┌─ Data excerpts

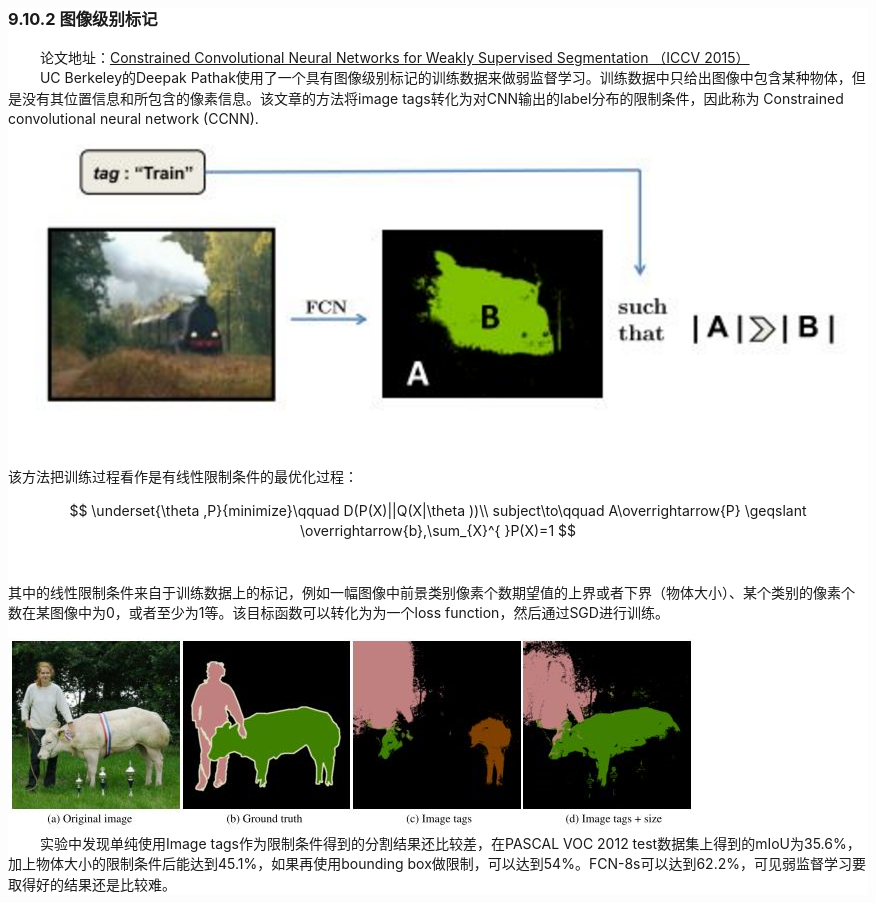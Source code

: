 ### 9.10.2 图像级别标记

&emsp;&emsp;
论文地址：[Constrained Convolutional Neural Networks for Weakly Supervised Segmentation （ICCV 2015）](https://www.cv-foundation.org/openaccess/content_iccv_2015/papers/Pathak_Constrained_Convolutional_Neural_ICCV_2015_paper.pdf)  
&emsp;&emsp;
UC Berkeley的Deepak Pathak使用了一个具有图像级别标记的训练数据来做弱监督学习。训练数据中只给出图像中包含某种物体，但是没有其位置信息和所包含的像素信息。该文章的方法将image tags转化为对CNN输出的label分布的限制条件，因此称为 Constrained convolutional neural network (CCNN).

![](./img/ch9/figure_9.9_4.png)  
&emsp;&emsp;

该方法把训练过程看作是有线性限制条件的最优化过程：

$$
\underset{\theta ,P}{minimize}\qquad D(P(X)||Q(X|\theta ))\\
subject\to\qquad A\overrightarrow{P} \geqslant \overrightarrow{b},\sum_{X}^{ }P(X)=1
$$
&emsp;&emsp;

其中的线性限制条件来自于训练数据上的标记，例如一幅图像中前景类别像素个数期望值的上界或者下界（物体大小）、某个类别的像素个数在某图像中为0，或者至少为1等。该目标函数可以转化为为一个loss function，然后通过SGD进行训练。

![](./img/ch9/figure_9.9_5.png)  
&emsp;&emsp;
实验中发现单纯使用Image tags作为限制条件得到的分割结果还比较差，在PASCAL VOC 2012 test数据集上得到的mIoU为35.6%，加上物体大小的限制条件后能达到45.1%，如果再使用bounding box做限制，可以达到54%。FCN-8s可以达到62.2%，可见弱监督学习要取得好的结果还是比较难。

└─
┌─ Data excerpts

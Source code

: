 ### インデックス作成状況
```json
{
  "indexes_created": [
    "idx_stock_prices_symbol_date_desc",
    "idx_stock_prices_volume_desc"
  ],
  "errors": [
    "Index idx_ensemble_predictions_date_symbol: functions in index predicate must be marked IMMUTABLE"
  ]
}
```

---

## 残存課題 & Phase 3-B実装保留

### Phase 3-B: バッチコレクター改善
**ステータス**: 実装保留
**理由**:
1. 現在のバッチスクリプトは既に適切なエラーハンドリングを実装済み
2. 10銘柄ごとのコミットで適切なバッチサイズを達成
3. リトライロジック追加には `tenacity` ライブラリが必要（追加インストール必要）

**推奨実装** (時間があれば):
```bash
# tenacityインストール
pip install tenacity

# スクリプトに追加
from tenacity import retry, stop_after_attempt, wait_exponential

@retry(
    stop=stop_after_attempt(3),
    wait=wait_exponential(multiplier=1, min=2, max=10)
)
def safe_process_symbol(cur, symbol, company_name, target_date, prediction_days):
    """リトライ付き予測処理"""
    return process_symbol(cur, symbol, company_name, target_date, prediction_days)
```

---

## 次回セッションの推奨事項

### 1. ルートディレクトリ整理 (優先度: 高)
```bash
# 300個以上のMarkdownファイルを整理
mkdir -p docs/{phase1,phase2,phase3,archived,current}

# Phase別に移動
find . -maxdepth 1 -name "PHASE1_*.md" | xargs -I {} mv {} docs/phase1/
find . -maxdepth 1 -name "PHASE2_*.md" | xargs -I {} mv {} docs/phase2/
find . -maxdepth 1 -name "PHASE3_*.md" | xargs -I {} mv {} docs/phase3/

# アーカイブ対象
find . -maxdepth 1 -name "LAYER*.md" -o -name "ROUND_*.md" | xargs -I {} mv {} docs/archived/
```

└─
┌─ Data excerpts

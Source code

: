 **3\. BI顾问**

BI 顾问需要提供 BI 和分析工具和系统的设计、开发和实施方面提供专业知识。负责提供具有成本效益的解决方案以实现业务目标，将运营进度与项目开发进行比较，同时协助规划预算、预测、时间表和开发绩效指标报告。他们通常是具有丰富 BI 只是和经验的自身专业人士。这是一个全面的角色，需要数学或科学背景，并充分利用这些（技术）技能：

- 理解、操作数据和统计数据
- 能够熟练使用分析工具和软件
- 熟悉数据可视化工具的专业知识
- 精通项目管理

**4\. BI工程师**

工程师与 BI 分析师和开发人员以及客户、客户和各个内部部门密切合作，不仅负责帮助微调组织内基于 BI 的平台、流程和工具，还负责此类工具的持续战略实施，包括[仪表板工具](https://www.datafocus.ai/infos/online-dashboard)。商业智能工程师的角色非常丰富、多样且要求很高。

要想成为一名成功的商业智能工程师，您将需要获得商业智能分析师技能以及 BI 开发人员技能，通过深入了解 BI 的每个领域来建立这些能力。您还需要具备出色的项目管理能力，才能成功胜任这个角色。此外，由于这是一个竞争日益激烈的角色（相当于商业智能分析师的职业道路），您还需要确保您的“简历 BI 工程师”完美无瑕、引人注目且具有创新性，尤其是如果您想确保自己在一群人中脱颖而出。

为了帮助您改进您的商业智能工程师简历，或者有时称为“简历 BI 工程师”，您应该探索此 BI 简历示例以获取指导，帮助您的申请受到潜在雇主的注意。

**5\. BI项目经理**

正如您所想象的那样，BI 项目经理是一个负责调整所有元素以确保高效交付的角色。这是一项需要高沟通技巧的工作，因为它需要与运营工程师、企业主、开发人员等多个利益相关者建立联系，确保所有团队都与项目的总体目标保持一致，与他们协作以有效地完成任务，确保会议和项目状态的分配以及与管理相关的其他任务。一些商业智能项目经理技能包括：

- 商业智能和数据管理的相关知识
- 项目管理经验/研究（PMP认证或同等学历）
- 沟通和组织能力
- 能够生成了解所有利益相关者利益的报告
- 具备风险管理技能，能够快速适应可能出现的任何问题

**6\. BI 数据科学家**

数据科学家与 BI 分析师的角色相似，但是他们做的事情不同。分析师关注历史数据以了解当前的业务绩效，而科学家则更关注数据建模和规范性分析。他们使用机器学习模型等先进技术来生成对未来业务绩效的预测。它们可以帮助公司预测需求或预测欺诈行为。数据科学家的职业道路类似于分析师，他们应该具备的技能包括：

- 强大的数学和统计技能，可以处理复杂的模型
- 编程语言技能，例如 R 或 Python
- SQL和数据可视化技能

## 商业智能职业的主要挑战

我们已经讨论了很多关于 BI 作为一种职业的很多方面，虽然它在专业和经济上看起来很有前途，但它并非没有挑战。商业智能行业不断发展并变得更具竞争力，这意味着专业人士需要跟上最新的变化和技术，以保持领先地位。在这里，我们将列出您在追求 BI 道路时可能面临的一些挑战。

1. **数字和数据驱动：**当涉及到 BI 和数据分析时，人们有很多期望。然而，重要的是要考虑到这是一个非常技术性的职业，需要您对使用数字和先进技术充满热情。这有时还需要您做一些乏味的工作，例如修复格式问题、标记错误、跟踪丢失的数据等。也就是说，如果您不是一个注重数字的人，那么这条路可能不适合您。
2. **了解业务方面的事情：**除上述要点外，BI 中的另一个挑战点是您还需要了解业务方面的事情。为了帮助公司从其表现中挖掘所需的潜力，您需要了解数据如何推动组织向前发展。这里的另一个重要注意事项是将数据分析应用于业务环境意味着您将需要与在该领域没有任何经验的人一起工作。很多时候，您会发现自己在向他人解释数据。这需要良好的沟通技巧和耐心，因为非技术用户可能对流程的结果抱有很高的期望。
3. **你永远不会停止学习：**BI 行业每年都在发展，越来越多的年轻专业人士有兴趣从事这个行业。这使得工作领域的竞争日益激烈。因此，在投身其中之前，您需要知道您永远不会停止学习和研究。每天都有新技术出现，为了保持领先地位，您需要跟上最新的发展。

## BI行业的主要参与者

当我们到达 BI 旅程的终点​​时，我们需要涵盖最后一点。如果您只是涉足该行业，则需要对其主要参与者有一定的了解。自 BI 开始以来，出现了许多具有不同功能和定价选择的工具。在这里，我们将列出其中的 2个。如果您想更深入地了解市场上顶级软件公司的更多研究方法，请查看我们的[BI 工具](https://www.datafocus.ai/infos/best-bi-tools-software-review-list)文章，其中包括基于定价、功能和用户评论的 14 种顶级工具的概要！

└─

Task to carry out: Throughout the records, the word "find" shows up on certain lines. Report how many lines, with only the number.

The answer: 4